Dec. 3 (Bloomberg) -- The Czech central bank will use interventions to weaken the koruna because of its quick impact if more monetary easing is needed, the bank’s chief researcher and statistician said.
Selling the currency as a monetary-policy tool, after exhausting the room for cutting interest rates, has a number of advantages compared with other alternatives, Tomas Holub, the head of the central bank’s monetary and statistics department, wrote in an article in the Prague-based Euro magazine today.
The Czech economy shrank for a fourth consecutive quarter between July and September, matching the longest decline on record as the government’s budget-deficit cuts constrained household spending. Weakening domestic demand is taming inflation, which pushed the central bank in Prague to cut rates to effectively zero and prompted talk of weakening the currency should the economy require more policy easing.
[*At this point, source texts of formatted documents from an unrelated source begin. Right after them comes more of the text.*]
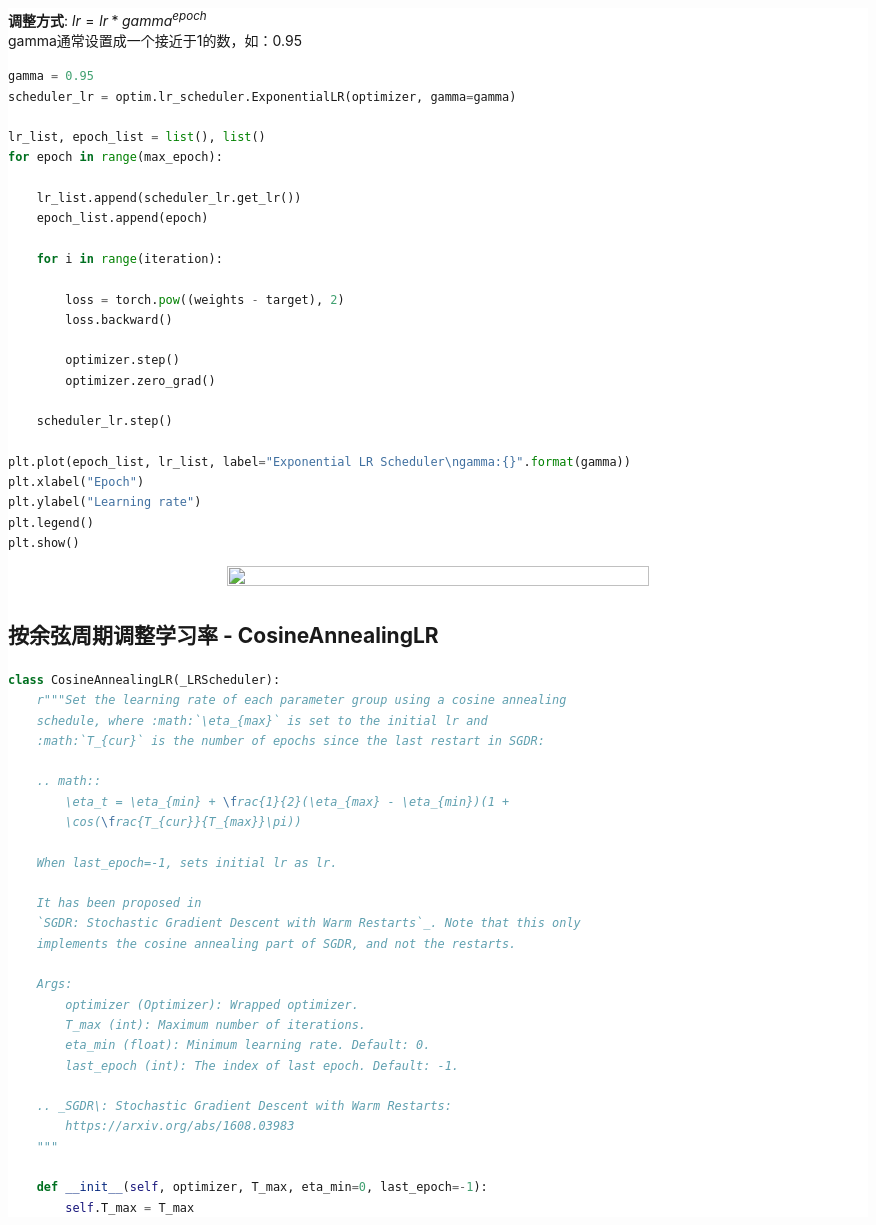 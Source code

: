 **调整方式**: $lr = lr * gamma^{epoch}$  \
gamma通常设置成一个接近于1的数，如：0.95

```python
gamma = 0.95
scheduler_lr = optim.lr_scheduler.ExponentialLR(optimizer, gamma=gamma)

lr_list, epoch_list = list(), list()
for epoch in range(max_epoch):

    lr_list.append(scheduler_lr.get_lr())
    epoch_list.append(epoch)

    for i in range(iteration):

        loss = torch.pow((weights - target), 2)
        loss.backward()

        optimizer.step()
        optimizer.zero_grad()

    scheduler_lr.step()

plt.plot(epoch_list, lr_list, label="Exponential LR Scheduler\ngamma:{}".format(gamma))
plt.xlabel("Epoch")
plt.ylabel("Learning rate")
plt.legend()
plt.show()
```

<div align=center>
  <img src="https://github.com/JuneXia/JuneXia.github.io/raw/hexo/source/images/ml/LR-Scheduler-ExponentialLR.jpg" width = 70% height = 70% />
</div>


## 按余弦周期调整学习率 - CosineAnnealingLR
```python
class CosineAnnealingLR(_LRScheduler):
    r"""Set the learning rate of each parameter group using a cosine annealing
    schedule, where :math:`\eta_{max}` is set to the initial lr and
    :math:`T_{cur}` is the number of epochs since the last restart in SGDR:

    .. math::
        \eta_t = \eta_{min} + \frac{1}{2}(\eta_{max} - \eta_{min})(1 +
        \cos(\frac{T_{cur}}{T_{max}}\pi))

    When last_epoch=-1, sets initial lr as lr.

    It has been proposed in
    `SGDR: Stochastic Gradient Descent with Warm Restarts`_. Note that this only
    implements the cosine annealing part of SGDR, and not the restarts.

    Args:
        optimizer (Optimizer): Wrapped optimizer.
        T_max (int): Maximum number of iterations.
        eta_min (float): Minimum learning rate. Default: 0.
        last_epoch (int): The index of last epoch. Default: -1.

    .. _SGDR\: Stochastic Gradient Descent with Warm Restarts:
        https://arxiv.org/abs/1608.03983
    """

    def __init__(self, optimizer, T_max, eta_min=0, last_epoch=-1):
        self.T_max = T_max
```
“The main advantage is the proven and quick reaction of the economy to depreciation of the koruna exchange rate,” Holub said in the article posted on the bank’s website. While changes in the “standard instrument, the interest rates,” translate into the economy in 12 to 18 months, the transmission of exchange-rate changes happens within a year, Holub said.
The Ceska Narodni Banka reduced the main two-week repurchase rate to a record-low 0.05 percent on Nov. 1, almost three-quarters of a point less than the euro-area benchmark. Most Czech central bankers agree the main interest rate should be kept at effectively zero until inflation risks rise significantly, according to minutes from their last rate meeting.
The koruna traded at 25.258 against the euro at 1:24 p.m. in Prague, 0.03 percent weaker from the previous session.